═════ Stored data ═════

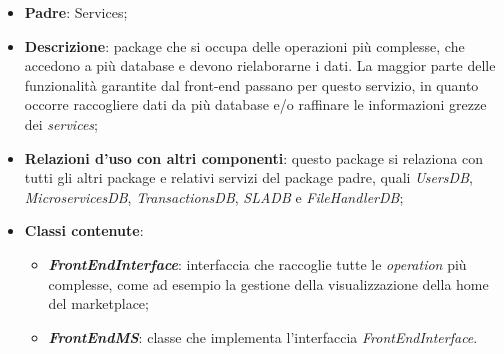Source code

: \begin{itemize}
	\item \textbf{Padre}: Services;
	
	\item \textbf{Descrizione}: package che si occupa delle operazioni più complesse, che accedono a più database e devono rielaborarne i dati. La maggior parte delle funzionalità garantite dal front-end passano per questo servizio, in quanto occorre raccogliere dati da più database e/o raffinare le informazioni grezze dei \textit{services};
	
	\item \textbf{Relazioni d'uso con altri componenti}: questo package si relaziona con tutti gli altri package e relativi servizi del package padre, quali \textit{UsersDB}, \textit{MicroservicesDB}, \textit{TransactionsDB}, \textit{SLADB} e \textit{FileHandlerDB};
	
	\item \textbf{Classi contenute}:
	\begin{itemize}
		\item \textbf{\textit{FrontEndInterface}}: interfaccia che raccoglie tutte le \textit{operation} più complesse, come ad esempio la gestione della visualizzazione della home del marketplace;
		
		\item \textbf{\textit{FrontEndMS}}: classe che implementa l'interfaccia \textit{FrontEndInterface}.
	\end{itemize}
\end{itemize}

═════
═════ Stored data ═════

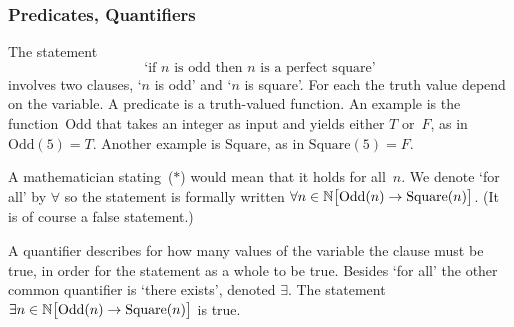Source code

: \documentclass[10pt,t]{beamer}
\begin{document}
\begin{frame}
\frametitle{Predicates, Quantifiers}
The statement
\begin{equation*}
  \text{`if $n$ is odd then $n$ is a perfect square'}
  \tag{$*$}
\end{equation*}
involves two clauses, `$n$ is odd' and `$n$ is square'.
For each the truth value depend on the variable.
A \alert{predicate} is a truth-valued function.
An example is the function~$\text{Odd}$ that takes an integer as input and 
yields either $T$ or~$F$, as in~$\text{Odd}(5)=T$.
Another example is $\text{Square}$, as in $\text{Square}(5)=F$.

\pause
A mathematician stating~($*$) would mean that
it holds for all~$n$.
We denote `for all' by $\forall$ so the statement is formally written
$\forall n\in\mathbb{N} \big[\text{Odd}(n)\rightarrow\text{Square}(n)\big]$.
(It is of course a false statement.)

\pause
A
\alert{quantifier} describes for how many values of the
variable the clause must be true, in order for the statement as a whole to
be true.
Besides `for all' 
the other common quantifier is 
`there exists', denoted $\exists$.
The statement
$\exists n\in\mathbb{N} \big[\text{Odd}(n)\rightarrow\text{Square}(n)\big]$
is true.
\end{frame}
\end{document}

═════

Look over the listing and return each line that holds "true".

**Finished task**
variable the clause must be true, in order for the statement as a whole to
be true.
is true.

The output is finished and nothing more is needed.